JUST recently, one of the more qualified Cabinet members was sacked by the President. Speculations are rife as to what triggered this singular act: from appeasing the restive military in the wake of the Duterte law that fixed the tenure of senior generals to the call for courtesy resignations from 953 PNP officials, to the recent demise of Joma Sison, the Communist Party of the Philippines (CPP) founder, and the need to expiate the Dutertes, particularly Sara who had her eye on the defense portfolio and therefore in lieu of it, the reinstatement of the Duterte generals — all fueled by "Marites" and conspiracy theories.
But those who appreciate the workings of this government and Malacañang politics know better. For the military mindset overarching the country's security, defense and foreign affairs, and more importantly the Philippine patriarchal social system where men hold positions of dominance, Clarita Carlos is simply an outsider. And she's a strong woman, complicated further by a quick and smart mouth attached to a sharp mind, period! Such combinations are anathema to the machismos encircling BBM. Women broke the glass ceiling in a couple of departments. Not at the National Security Council (NSC). That's military turf.
The NSC
Carlos, the only woman to head the NSC, advised the President on security and foreign policy issues. It is a collegial body chaired by BBM himself, with other Cabinet members, congressmen, including those invited by the President as members. Carlos as the director-general headed the secretariat providing technical support to the council proper. The members fancy themselves as alter egos of BBM, which in essence they are, except with bloated appreciation of their own.
It is unfortunate that national security, protection of the country's sovereignty and territorial integrity are deemed exclusive proprietary tasks of the military. Carlos' impeccable qualifications include a stint as president of the Philippine National Defense College, where many of these generals, admirals and colonels pass through as her students, perforce creating for her a wide network. But a stronger adhesive binds these senior uniformed men forged in the fields of the Philippine Military Academy. Carlos is simply not one of the boys.
Thus, from the very start, she was the interloper. With her enthusiasm and academic joie de vivre she hit the ground running. An independent woman of modest means and bred for 56 years in the jaded halls of the academe, she was a tyro to the arcana of political bureaucratic life with still unsharpened political talons required for the rough and tumble world of real-politique.
It did not help her cause that even before warming her seat at the NSC, she dove right into controversy at the National Task Force to end Local Communist Armed Conflict (NTF-Elcac), the Duterte anti-communist creation. Although Carlos was right in urging the NTF-Elcac to desist from"red-tagging" as that militaristic approach to counterinsurgency "never works" — this was a big no-no!
Her earlier off-the-cuff pronouncements redefining security to include, food, environment and incongruously "bamboo-planting," enthusiastically egged on by allies in social media, were seen as an attempt to expand her turf encroaching into other line departments' concerns.

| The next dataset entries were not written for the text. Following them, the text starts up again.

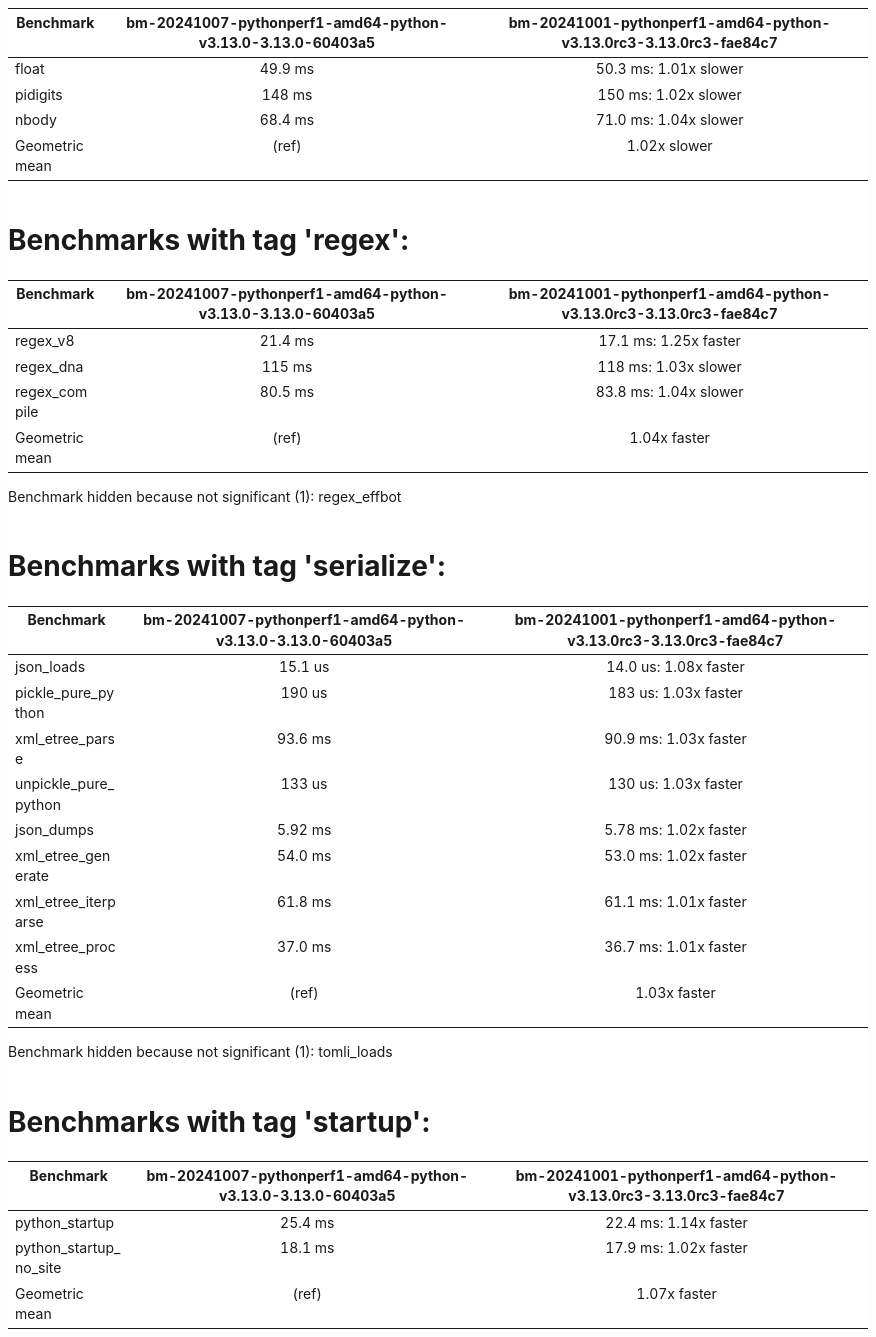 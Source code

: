 | Benchmark      | bm-20241007-pythonperf1-amd64-python-v3.13.0-3.13.0-60403a5 | bm-20241001-pythonperf1-amd64-python-v3.13.0rc3-3.13.0rc3-fae84c7 |
|----------------|:-----------------------------------------------------------:|:-----------------------------------------------------------------:|
| float          | 49.9 ms                                                     | 50.3 ms: 1.01x slower                                             |
| pidigits       | 148 ms                                                      | 150 ms: 1.02x slower                                              |
| nbody          | 68.4 ms                                                     | 71.0 ms: 1.04x slower                                             |
| Geometric mean | (ref)                                                       | 1.02x slower                                                      |

Benchmarks with tag 'regex':
============================

| Benchmark      | bm-20241007-pythonperf1-amd64-python-v3.13.0-3.13.0-60403a5 | bm-20241001-pythonperf1-amd64-python-v3.13.0rc3-3.13.0rc3-fae84c7 |
|----------------|:-----------------------------------------------------------:|:-----------------------------------------------------------------:|
| regex_v8       | 21.4 ms                                                     | 17.1 ms: 1.25x faster                                             |
| regex_dna      | 115 ms                                                      | 118 ms: 1.03x slower                                              |
| regex_compile  | 80.5 ms                                                     | 83.8 ms: 1.04x slower                                             |
| Geometric mean | (ref)                                                       | 1.04x faster                                                      |

Benchmark hidden because not significant (1): regex_effbot

Benchmarks with tag 'serialize':
================================

| Benchmark            | bm-20241007-pythonperf1-amd64-python-v3.13.0-3.13.0-60403a5 | bm-20241001-pythonperf1-amd64-python-v3.13.0rc3-3.13.0rc3-fae84c7 |
|----------------------|:-----------------------------------------------------------:|:-----------------------------------------------------------------:|
| json_loads           | 15.1 us                                                     | 14.0 us: 1.08x faster                                             |
| pickle_pure_python   | 190 us                                                      | 183 us: 1.03x faster                                              |
| xml_etree_parse      | 93.6 ms                                                     | 90.9 ms: 1.03x faster                                             |
| unpickle_pure_python | 133 us                                                      | 130 us: 1.03x faster                                              |
| json_dumps           | 5.92 ms                                                     | 5.78 ms: 1.02x faster                                             |
| xml_etree_generate   | 54.0 ms                                                     | 53.0 ms: 1.02x faster                                             |
| xml_etree_iterparse  | 61.8 ms                                                     | 61.1 ms: 1.01x faster                                             |
| xml_etree_process    | 37.0 ms                                                     | 36.7 ms: 1.01x faster                                             |
| Geometric mean       | (ref)                                                       | 1.03x faster                                                      |

Benchmark hidden because not significant (1): tomli_loads

Benchmarks with tag 'startup':
==============================

| Benchmark              | bm-20241007-pythonperf1-amd64-python-v3.13.0-3.13.0-60403a5 | bm-20241001-pythonperf1-amd64-python-v3.13.0rc3-3.13.0rc3-fae84c7 |
|------------------------|:-----------------------------------------------------------:|:-----------------------------------------------------------------:|
| python_startup         | 25.4 ms                                                     | 22.4 ms: 1.14x faster                                             |
| python_startup_no_site | 18.1 ms                                                     | 17.9 ms: 1.02x faster                                             |
| Geometric mean         | (ref)                                                       | 1.07x faster                                                      |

This fueled suspicions that Carlos was transplanting her perceived UP leftist-liberal mindset to the clearly rightist environment of the NSC.
Then the knives came out. In mid-July, a letter written by NSC employees was sent to the President containing a menu of grievances: Carlos populating the upper echelon with her former top UP students, bereft of credentials; employing one known in the intelligence community as a Chinese asset and a security risk; Carlos was accused of delegating too much to these acolytes now cloaked with authority and power, upsetting the cultural and collective personality of the organization. But BBM had her back — at least, for now.